[Provided entries — start]

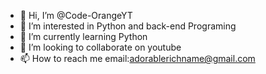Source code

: - 👋 Hi, I’m @Code-OrangeYT
- 👀 I’m interested in Python and back-end Programing
- 🌱 I’m currently learning Python
- 💞️ I’m looking to collaborate on youtube
- 📫 How to reach me email:adorablerichname@gmail.com

<!---
Code-OrangeYT/Code-OrangeYT is a ✨ special ✨ repository because its `README.md` (this file) appears on your GitHub profile.
You can click the Preview link to take a look at your changes.
--->
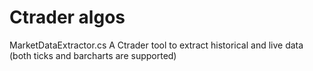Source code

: # Ctrader algos

MarketDataExtractor.cs
A Ctrader tool to extract historical and live data (both ticks and barcharts are supported)
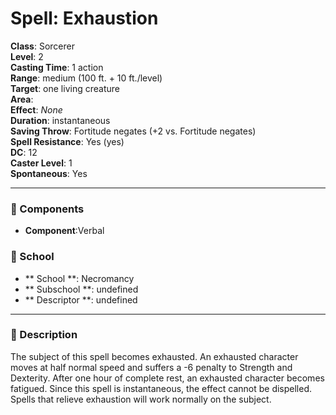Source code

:
# Spell: Exhaustion
**Class**: Sorcerer  
**Level**: 2  
**Casting Time**: 1 action  
**Range**: medium (100 ft. + 10 ft./level)  
**Target**: one living creature  
**Area**:   
**Effect**: _None_  
**Duration**: instantaneous  
**Saving Throw**: Fortitude negates (+2 vs. Fortitude negates)  
**Spell Resistance**: Yes (yes)  
**DC**: 12  
**Caster Level**: 1  
**Spontaneous**: Yes

---

### 🔮 Components
- **Component**:Verbal

### 🏫 School
- ** School **: Necromancy
- ** Subschool **: undefined
- ** Descriptor **: undefined
---

### 📜 Description
The subject of this spell becomes exhausted. An exhausted character moves at half normal speed and suffers a -6 penalty to Strength and Dexterity. After one hour of complete rest, an exhausted character becomes fatigued. Since this spell is instantaneous, the effect cannot be dispelled. Spells that relieve exhaustion will work normally on the subject.
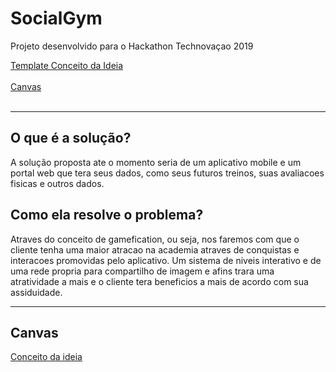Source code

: # SocialGym
Projeto desenvolvido para o Hackathon Technovaçao 2019

<a href="#conceptidea">Template Conceito da Ideia</a><br><br>
<a href="#canvas">Canvas</a><br><br>

________________________________________________________________________________________________________________________________________

<div id="conceptidea"></div>

## O que é a solução?
  A solução proposta ate o momento seria de um aplicativo mobile e um portal web que tera seus dados, como seus futuros treinos, suas avaliacoes fisicas e outros dados.

## Como ela resolve o problema?
   Atraves do conceito de gamefication, ou seja, nos faremos com que o cliente tenha uma maior atracao na academia atraves de conquistas e interacoes promovidas pelo aplicativo. Um sistema de niveis interativo e de uma rede propria para compartilho de imagem e afins trara uma atratividade a mais e o cliente tera beneficios a mais de acordo com sua assiduidade.

________________________________________________________________________________________________________________________________________

<div id="canvas"></div>

## Canvas

<a href="https://imgur.com/b6xzf9L"> Conceito da ideia </a>
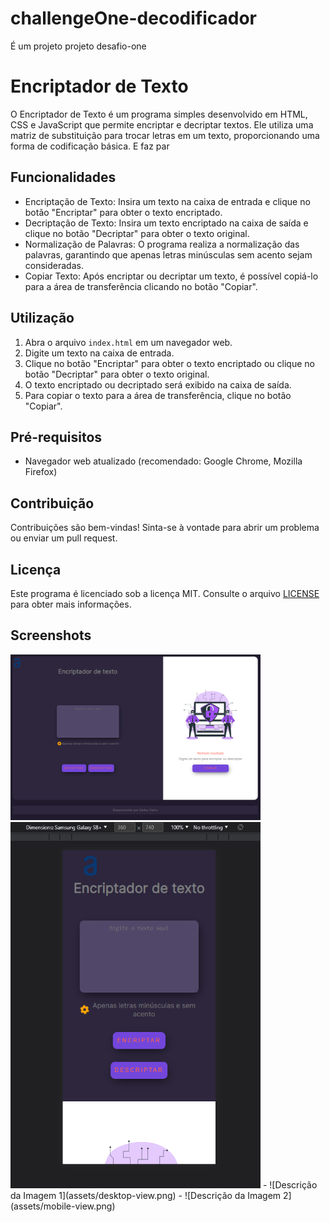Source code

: # challengeOne-decodificador
É um projeto projeto desafio-one


# Encriptador de Texto

O Encriptador de Texto é um programa simples desenvolvido em HTML, CSS e JavaScript que permite encriptar e decriptar textos. Ele utiliza uma matriz de substituição para trocar letras em um texto, proporcionando uma forma de codificação básica.
E faz par

## Funcionalidades

- Encriptação de Texto: Insira um texto na caixa de entrada e clique no botão "Encriptar" para obter o texto encriptado.
- Decriptação de Texto: Insira um texto encriptado na caixa de saída e clique no botão "Decriptar" para obter o texto original.
- Normalização de Palavras: O programa realiza a normalização das palavras, garantindo que apenas letras minúsculas sem acento sejam consideradas.
- Copiar Texto: Após encriptar ou decriptar um texto, é possível copiá-lo para a área de transferência clicando no botão "Copiar".

## Utilização

1. Abra o arquivo `index.html` em um navegador web.
2. Digite um texto na caixa de entrada.
3. Clique no botão "Encriptar" para obter o texto encriptado ou clique no botão "Decriptar" para obter o texto original.
4. O texto encriptado ou decriptado será exibido na caixa de saída.
5. Para copiar o texto para a área de transferência, clique no botão "Copiar".

## Pré-requisitos

- Navegador web atualizado (recomendado: Google Chrome, Mozilla Firefox)

## Contribuição

Contribuições são bem-vindas! Sinta-se à vontade para abrir um problema ou enviar um pull request.

## Licença

Este programa é licenciado sob a licença MIT. Consulte o arquivo [LICENSE](./LICENSE) para obter mais informações.


## Screenshots

<img src="assets/desktop-view.png" alt="Descrição da Imagem 1" width="400">
<img src="assets/mobile-view.png" alt="Descrição da Imagem 2" width="400">
- ![Descrição da Imagem 1](assets/desktop-view.png)
- ![Descrição da Imagem 2](assets/mobile-view.png)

[Provided entries — finish]

> [Task details]: Going by the data above, give back only the lines from the one containing "da ideia </a>" through the one containing "- Decriptação de", exactly as they stand, both ends included and no images.

> [Written response]:
<a href="https://imgur.com/b6xzf9L"> Conceito da ideia </a>
Source code

: # challengeOne-decodificador
É um projeto projeto desafio-one


# Encriptador de Texto

O Encriptador de Texto é um programa simples desenvolvido em HTML, CSS e JavaScript que permite encriptar e decriptar textos. Ele utiliza uma matriz de substituição para trocar letras em um texto, proporcionando uma forma de codificação básica.
E faz par

## Funcionalidades

- Encriptação de Texto: Insira um texto na caixa de entrada e clique no botão "Encriptar" para obter o texto encriptado.
- Decriptação de Texto: Insira um texto encriptado na caixa de saída e clique no botão "Decriptar" para obter o texto original.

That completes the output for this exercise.